What is needed
In the entries below, find every line with "system" and copy it.

++++ Given data ++++

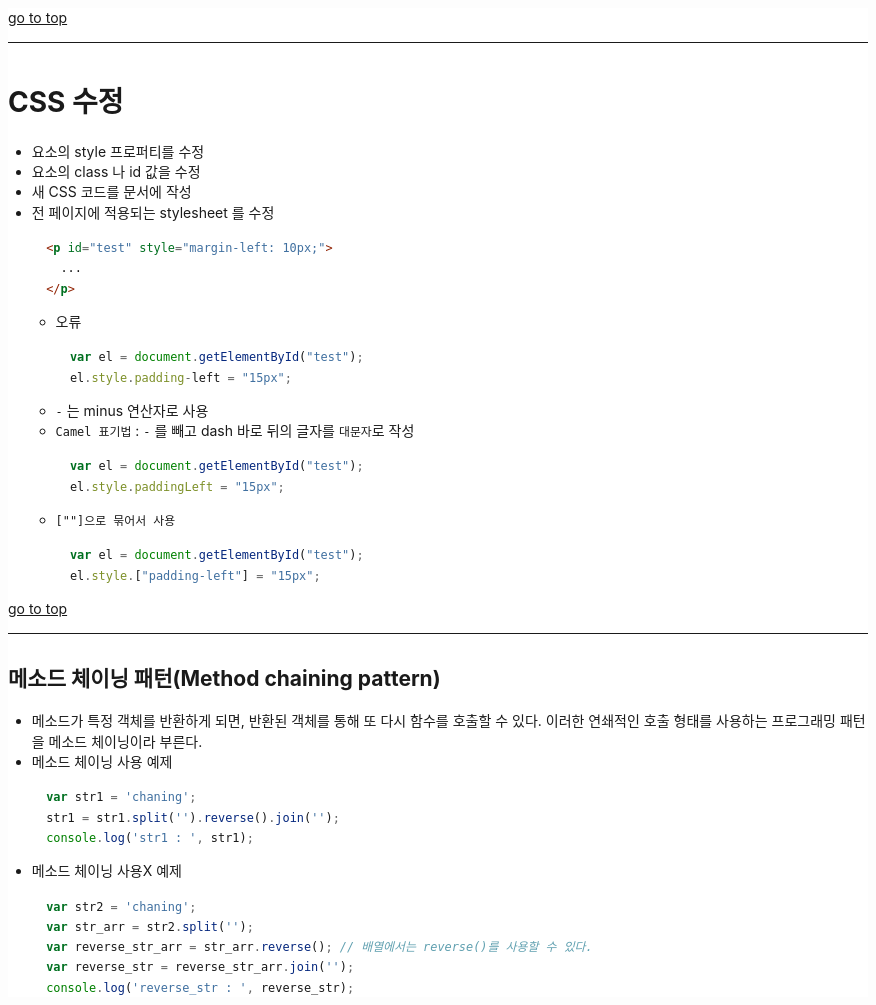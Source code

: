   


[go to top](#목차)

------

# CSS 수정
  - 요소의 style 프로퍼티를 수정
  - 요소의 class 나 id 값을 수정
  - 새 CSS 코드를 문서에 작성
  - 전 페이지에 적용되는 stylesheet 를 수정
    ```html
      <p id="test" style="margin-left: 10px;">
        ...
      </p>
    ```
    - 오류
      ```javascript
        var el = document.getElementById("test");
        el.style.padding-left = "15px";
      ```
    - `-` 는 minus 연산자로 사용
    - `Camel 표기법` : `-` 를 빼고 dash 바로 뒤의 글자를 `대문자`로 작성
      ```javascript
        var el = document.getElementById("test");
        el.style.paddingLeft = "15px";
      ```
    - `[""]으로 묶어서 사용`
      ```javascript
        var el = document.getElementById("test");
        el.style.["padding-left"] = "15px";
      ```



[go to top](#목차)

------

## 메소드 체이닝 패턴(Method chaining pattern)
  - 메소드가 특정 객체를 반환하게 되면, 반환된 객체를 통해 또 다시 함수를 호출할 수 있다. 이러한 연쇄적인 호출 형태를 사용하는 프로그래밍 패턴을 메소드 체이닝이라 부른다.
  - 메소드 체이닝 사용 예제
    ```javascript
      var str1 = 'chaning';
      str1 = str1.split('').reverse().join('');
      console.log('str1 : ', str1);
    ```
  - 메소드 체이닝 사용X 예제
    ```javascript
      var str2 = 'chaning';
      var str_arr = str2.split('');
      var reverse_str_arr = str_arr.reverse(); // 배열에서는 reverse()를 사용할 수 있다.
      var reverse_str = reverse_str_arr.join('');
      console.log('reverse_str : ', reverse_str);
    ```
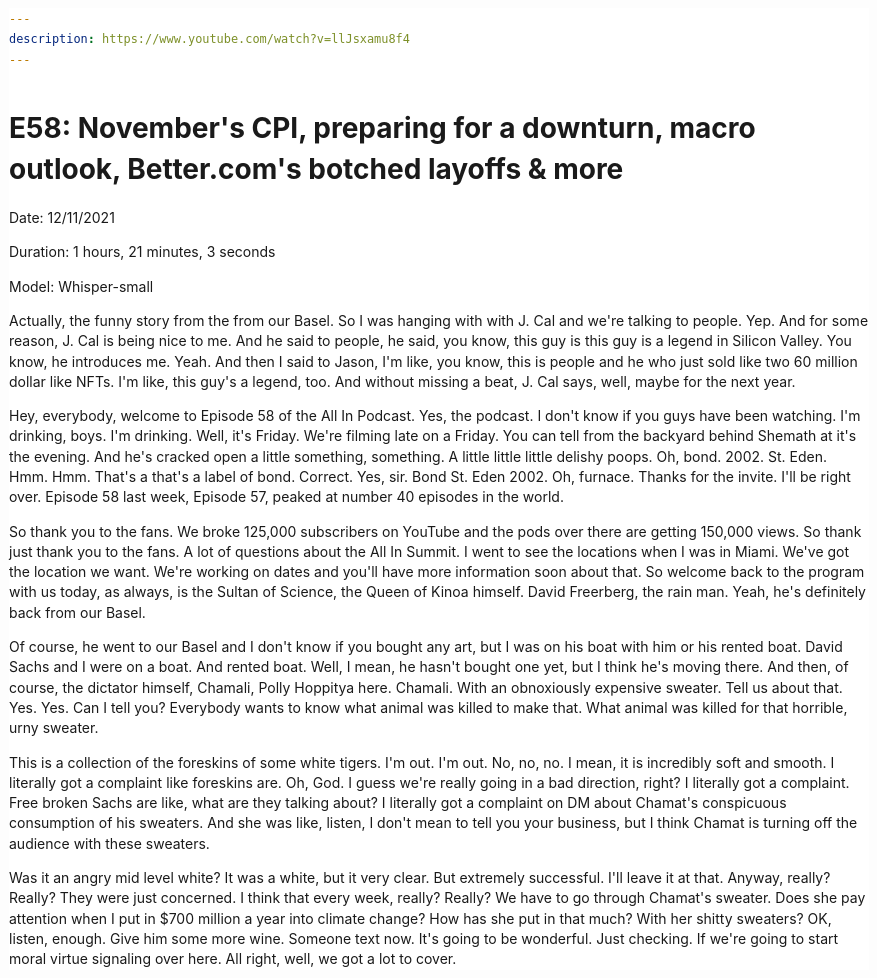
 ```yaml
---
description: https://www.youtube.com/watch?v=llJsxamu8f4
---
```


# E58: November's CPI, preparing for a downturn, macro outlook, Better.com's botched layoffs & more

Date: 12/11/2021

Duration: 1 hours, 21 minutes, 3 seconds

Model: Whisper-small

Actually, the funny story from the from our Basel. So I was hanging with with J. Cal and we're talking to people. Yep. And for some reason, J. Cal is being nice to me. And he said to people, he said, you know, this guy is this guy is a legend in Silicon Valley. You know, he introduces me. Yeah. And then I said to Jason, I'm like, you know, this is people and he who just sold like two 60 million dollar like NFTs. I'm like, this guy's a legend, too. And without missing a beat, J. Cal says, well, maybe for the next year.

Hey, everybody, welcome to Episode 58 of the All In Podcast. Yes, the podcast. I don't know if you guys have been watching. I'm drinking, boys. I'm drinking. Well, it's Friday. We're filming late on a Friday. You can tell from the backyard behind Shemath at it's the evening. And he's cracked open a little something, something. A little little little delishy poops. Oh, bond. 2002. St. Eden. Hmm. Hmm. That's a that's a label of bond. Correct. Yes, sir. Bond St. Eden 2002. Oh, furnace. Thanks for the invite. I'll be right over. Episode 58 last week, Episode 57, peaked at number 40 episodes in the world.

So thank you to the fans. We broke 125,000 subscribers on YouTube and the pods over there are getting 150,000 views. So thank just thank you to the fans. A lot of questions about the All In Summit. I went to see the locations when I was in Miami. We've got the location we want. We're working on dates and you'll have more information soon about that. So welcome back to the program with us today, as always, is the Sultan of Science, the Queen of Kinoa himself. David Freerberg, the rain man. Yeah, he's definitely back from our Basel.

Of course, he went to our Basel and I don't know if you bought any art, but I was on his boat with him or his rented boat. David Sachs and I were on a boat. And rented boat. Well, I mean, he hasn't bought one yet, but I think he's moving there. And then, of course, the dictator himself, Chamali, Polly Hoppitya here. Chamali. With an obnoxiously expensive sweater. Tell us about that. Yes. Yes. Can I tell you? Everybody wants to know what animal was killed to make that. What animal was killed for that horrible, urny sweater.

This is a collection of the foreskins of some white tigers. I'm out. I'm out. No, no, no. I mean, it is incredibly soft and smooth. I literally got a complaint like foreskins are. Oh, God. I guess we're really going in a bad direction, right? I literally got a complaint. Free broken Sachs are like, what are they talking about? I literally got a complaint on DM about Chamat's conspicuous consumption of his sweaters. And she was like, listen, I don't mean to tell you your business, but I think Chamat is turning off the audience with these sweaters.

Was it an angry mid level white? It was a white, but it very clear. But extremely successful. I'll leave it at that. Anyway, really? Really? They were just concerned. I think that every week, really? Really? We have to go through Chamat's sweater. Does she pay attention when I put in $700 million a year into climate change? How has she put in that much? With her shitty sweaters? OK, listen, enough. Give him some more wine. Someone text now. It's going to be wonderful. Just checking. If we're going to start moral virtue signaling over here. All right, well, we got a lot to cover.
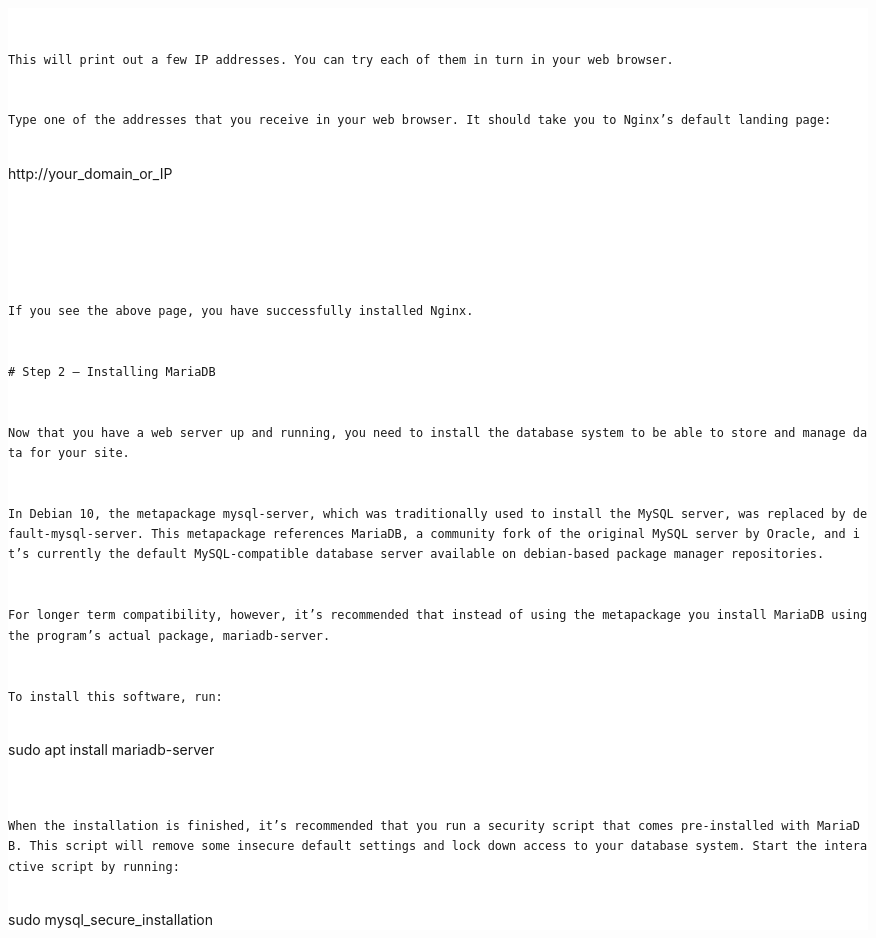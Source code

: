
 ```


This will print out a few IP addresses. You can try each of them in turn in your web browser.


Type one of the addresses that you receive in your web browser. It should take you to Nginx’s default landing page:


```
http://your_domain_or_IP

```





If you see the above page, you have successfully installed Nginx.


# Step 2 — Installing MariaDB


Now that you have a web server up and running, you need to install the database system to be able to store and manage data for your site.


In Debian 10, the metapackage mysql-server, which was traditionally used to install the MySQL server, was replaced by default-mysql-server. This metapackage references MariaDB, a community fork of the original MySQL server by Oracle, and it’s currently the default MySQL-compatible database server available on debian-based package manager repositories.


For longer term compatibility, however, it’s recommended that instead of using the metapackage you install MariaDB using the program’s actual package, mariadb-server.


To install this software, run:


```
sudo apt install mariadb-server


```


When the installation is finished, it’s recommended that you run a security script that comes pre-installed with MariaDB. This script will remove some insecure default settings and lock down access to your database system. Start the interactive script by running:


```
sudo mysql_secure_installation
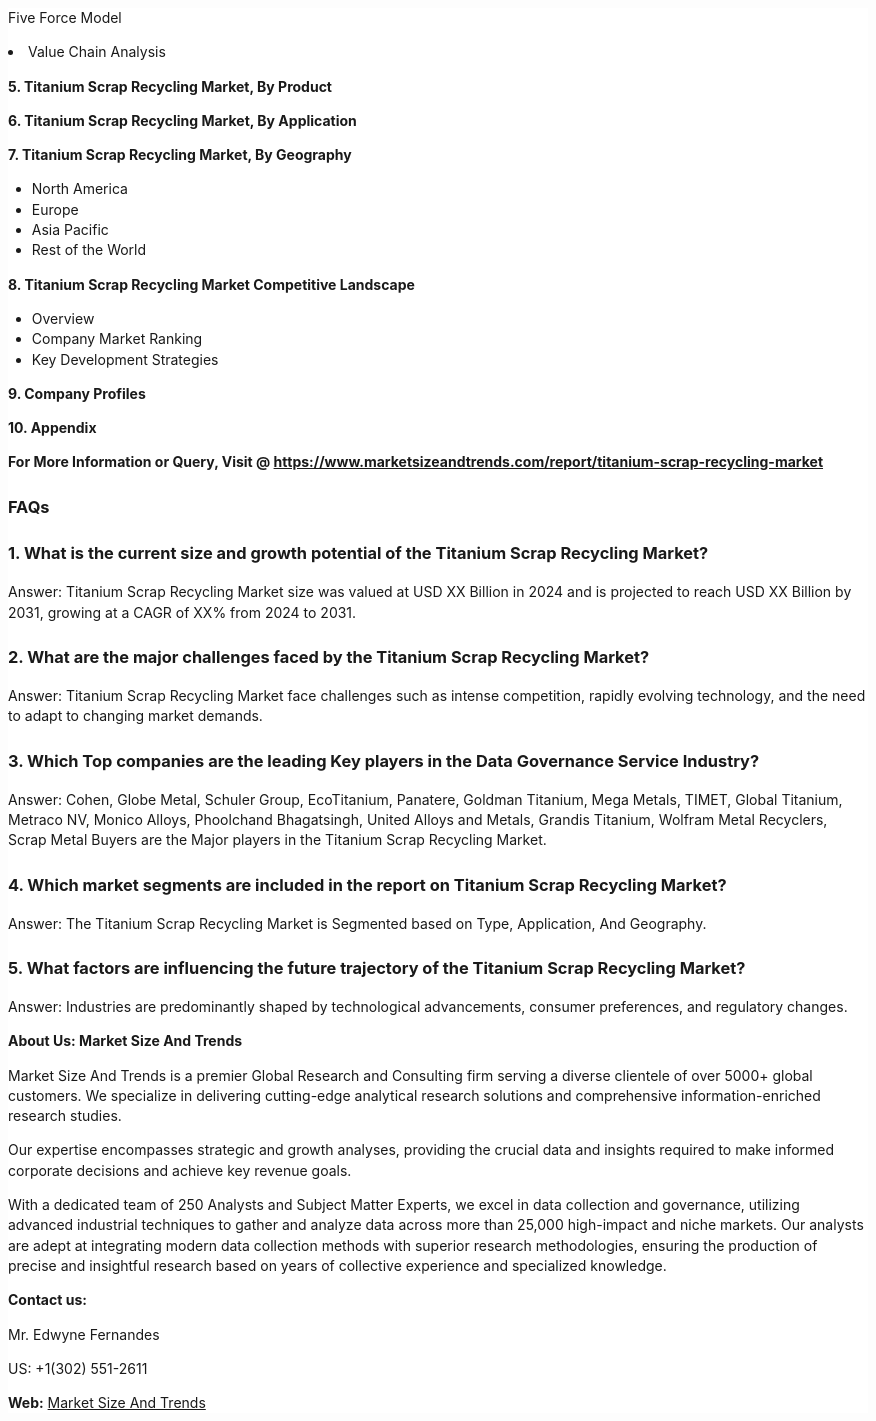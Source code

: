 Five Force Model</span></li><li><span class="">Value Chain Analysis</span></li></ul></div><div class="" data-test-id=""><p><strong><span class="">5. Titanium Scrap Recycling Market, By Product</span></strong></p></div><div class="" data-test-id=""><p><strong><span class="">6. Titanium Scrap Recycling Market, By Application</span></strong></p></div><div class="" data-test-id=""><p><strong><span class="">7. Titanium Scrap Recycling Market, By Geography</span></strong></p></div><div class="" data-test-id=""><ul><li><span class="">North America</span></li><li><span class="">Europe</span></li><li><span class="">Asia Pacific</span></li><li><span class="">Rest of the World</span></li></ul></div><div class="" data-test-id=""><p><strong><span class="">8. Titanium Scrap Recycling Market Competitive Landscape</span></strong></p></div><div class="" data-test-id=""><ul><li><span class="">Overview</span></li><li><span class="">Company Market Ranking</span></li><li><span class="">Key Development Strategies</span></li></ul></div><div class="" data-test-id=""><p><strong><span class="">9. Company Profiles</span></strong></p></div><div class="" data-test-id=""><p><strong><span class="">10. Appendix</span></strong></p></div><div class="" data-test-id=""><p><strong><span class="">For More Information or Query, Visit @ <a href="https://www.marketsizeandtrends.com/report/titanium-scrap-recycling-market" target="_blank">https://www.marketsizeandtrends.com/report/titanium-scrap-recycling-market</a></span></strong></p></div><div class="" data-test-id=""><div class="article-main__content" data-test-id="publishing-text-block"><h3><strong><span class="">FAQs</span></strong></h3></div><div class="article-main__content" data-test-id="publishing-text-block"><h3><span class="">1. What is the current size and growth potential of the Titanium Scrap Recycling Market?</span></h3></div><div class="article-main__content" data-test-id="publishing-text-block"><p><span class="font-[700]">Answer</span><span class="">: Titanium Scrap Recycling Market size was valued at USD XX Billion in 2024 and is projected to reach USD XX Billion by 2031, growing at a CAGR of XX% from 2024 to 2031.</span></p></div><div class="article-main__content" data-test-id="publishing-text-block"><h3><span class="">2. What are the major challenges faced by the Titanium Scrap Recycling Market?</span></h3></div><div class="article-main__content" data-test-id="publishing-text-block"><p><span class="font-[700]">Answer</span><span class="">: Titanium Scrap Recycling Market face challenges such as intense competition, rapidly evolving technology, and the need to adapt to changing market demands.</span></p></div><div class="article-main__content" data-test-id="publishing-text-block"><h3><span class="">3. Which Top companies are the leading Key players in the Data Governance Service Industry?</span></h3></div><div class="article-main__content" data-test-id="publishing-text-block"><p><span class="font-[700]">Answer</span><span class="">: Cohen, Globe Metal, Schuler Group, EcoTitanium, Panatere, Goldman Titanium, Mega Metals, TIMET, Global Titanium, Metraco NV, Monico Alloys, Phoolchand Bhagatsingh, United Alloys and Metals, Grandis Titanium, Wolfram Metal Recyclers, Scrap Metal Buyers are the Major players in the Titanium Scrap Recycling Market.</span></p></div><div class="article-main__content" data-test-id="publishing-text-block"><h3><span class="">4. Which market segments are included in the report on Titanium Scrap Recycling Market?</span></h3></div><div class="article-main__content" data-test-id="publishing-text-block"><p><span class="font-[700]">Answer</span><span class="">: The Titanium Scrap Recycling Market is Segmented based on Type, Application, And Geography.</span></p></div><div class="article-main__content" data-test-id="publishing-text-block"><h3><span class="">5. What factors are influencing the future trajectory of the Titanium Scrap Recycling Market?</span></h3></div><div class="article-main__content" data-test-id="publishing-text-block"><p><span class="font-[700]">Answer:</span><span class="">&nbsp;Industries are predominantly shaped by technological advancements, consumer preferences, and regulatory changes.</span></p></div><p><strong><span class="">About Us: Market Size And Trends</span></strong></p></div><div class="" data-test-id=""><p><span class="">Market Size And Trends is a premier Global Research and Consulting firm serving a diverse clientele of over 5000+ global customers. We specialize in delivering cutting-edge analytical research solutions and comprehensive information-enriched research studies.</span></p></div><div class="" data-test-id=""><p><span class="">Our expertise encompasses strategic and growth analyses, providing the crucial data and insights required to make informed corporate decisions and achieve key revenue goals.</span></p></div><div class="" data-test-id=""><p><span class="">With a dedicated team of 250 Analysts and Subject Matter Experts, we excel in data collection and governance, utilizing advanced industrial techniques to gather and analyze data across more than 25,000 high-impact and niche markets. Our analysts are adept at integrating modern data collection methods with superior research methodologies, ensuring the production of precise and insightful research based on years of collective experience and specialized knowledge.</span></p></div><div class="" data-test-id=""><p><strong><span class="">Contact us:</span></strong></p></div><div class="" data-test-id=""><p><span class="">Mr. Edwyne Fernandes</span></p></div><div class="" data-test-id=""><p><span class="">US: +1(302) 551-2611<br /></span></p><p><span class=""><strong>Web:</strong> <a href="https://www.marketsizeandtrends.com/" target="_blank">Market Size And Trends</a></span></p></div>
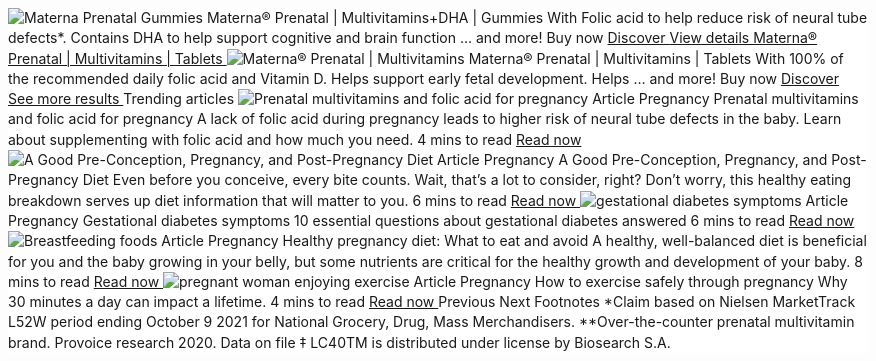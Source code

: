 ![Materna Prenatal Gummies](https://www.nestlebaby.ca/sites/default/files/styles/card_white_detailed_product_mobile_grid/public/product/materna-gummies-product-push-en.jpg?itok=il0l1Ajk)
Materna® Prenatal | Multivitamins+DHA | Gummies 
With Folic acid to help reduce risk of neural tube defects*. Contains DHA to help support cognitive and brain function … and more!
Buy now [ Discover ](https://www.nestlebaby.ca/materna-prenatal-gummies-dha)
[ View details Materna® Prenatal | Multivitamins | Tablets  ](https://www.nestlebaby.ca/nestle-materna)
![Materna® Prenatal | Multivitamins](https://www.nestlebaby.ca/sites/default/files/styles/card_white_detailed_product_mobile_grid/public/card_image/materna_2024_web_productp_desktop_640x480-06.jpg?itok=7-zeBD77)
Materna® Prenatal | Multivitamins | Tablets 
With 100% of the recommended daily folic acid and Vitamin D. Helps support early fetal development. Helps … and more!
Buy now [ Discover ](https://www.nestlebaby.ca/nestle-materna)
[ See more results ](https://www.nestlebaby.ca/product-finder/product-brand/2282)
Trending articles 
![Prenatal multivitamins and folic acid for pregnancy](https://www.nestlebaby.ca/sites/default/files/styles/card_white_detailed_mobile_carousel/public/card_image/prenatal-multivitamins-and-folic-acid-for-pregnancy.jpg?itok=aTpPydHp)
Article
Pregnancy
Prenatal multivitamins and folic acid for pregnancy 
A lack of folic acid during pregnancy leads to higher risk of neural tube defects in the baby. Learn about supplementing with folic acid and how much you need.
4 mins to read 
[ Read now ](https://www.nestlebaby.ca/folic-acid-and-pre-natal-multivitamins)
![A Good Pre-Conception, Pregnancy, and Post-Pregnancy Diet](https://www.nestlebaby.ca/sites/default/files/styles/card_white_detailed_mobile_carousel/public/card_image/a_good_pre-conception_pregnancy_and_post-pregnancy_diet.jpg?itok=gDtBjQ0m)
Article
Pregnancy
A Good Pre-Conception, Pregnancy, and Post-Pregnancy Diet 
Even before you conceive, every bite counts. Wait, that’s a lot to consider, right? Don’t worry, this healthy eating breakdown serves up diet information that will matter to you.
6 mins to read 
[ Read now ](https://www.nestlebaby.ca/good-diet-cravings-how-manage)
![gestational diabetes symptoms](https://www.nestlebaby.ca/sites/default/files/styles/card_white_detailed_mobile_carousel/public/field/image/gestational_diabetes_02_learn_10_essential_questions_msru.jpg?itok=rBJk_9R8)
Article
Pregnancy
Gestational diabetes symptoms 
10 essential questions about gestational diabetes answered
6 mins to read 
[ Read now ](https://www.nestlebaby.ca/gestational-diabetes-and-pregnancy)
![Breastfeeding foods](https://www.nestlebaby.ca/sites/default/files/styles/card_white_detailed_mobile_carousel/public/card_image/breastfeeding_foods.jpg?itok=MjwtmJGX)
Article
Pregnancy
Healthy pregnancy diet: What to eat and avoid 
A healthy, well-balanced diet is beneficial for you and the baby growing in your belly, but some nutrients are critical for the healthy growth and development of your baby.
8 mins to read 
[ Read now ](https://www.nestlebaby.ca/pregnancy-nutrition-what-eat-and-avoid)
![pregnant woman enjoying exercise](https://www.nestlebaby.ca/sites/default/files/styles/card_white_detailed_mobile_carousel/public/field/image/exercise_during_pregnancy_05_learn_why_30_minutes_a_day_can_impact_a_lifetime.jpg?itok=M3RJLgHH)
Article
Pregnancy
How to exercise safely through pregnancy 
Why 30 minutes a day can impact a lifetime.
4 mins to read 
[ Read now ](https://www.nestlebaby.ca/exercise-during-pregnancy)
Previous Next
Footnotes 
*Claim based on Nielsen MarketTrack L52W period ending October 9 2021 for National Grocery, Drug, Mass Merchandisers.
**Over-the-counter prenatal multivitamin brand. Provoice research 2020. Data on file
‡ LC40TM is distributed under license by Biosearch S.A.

++++

Written response
Now that you have a web server up and running, you need to install the database system to be able to store and manage data for your site.
When the installation is finished, it’s recommended that you run a security script that comes pre-installed with MariaDB. This script will remove some insecure default settings and lock down access to your database system. Start the interactive script by running:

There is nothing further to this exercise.